Next assume that $f$ depends on $x$ as well, i.e. $f\equiv f(x,u)$. As
was the case in the previous references, this situation can also be dealt
with if we assume $f$ is monotone in $x_1: \;f(x,\xi )\ge f(x^\lambda ,\xi
)$ for $\lambda >0$.
There is no significant change in the proofs. Note that we could
thus deal with some cases where $f$ had
singularities with respect to $x$ on $\{x_1=\lambda
_0\}\cap \Omega ,$
or with
singularities along planes $\{x_m =c\}\cap \Omega ,\quad m\ne 1,$
as examples with $f(x,u) = p(x)g(u)$ easily show, as long as the resulting
$P_\lambda $ was in $L^\alpha (\Omega _\lambda )$.

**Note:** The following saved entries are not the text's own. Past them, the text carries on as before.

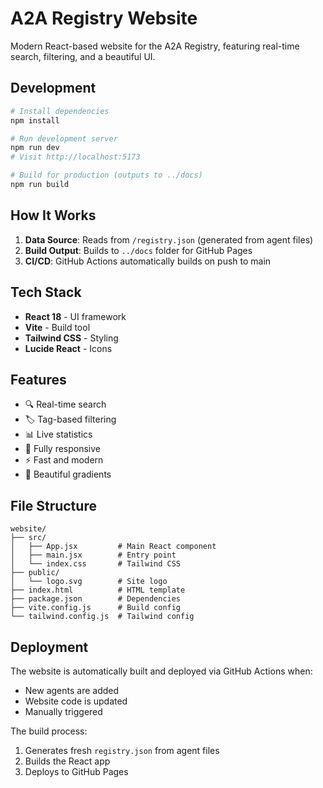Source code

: # A2A Registry Website

Modern React-based website for the A2A Registry, featuring real-time search, filtering, and a beautiful UI.

## Development

```bash
# Install dependencies
npm install

# Run development server
npm run dev
# Visit http://localhost:5173

# Build for production (outputs to ../docs)
npm run build
```

## How It Works

1. **Data Source**: Reads from `/registry.json` (generated from agent files)
2. **Build Output**: Builds to `../docs` folder for GitHub Pages
3. **CI/CD**: GitHub Actions automatically builds on push to main

## Tech Stack

- **React 18** - UI framework
- **Vite** - Build tool
- **Tailwind CSS** - Styling
- **Lucide React** - Icons

## Features

- 🔍 Real-time search
- 🏷️ Tag-based filtering
- 📊 Live statistics
- 📱 Fully responsive
- ⚡ Fast and modern
- 🎨 Beautiful gradients

## File Structure

```
website/
├── src/
│   ├── App.jsx         # Main React component
│   ├── main.jsx        # Entry point
│   └── index.css       # Tailwind CSS
├── public/
│   └── logo.svg        # Site logo
├── index.html          # HTML template
├── package.json        # Dependencies
├── vite.config.js      # Build config
└── tailwind.config.js  # Tailwind config
```

## Deployment

The website is automatically built and deployed via GitHub Actions when:
- New agents are added
- Website code is updated
- Manually triggered

The build process:
1. Generates fresh `registry.json` from agent files
2. Builds the React app
3. Deploys to GitHub Pages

One limitation in the applicability of Theorem~5 is given by
condition~(II).
Observe that since $\Vert P_\lambda \Vert _{L^{\frac{n+\varepsilon }{2}}}$
is assumed bounded, then it suffices that $\chi _\lambda P_\lambda (x)$ be
pointwise continuous, a.e. in $\lambda ,$ which will be immediately the
case if $f$ is smooth in $u$. This follows from the observation that
if $\{g_n\}$ is a sequence of functions bounded in $L^\alpha $ and $g_n\to
g\in L^\alpha $ pointwise then $g_n\to g$ in $L^{\alpha -\varepsilon }$ for
any $\varepsilon >0,$ and this is because we can find a constant
$c$ --independent of $n\text{--}$ such that $g_n =\bar g^c_n +g^\pr_n$
with $\bar g^c_n = g_n$ if $\vert g_n\vert \le c,\;\vert \bar g^c_n\vert =c$
otherwise, and $g^\pr_n$ of small $L^{\alpha-\varepsilon } $ norm. We thus only need to
check the boundedness of $\chi _\lambda P_\lambda $.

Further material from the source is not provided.